▶ _What is being asked_: Search the records below for the string "NSDictionary" and copy each line where it turns up.

▶ _Information supplied_:
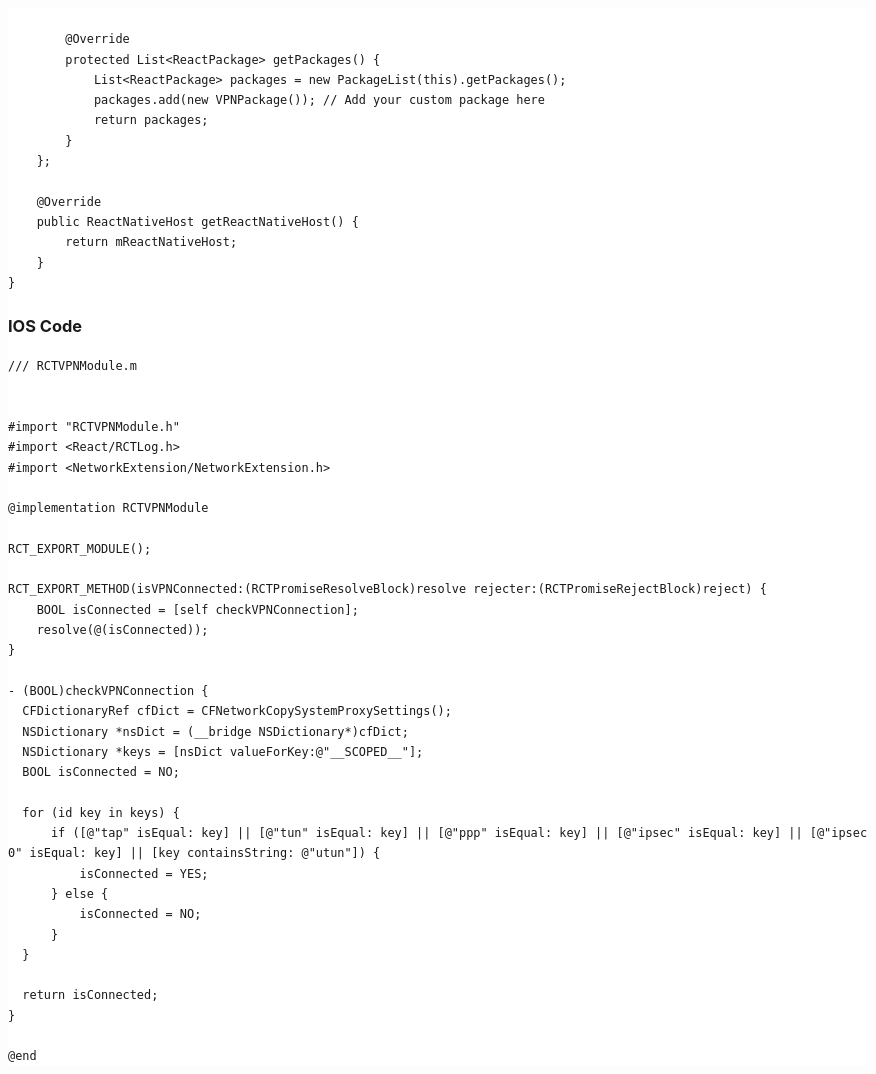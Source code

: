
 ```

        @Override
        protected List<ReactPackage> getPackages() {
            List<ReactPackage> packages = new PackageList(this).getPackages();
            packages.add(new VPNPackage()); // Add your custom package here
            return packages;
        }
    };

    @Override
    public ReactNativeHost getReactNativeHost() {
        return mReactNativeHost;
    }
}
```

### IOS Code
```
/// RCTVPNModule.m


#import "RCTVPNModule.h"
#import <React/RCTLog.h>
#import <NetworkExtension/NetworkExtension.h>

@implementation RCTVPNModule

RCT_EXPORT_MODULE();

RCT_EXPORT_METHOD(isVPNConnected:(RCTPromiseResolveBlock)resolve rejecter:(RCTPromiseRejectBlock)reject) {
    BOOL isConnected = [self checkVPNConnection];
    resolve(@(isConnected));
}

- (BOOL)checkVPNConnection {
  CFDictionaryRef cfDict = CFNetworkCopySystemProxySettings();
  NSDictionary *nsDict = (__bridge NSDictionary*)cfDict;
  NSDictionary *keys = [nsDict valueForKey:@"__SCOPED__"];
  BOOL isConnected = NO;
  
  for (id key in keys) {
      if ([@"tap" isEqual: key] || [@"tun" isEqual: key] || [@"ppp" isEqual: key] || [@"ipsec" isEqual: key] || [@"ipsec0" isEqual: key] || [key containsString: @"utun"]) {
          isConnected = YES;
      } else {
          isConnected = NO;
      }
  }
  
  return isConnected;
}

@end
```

▶ _Result of this exercise_:
  NSDictionary *nsDict = (__bridge NSDictionary*)cfDict;
  NSDictionary *keys = [nsDict valueForKey:@"__SCOPED__"];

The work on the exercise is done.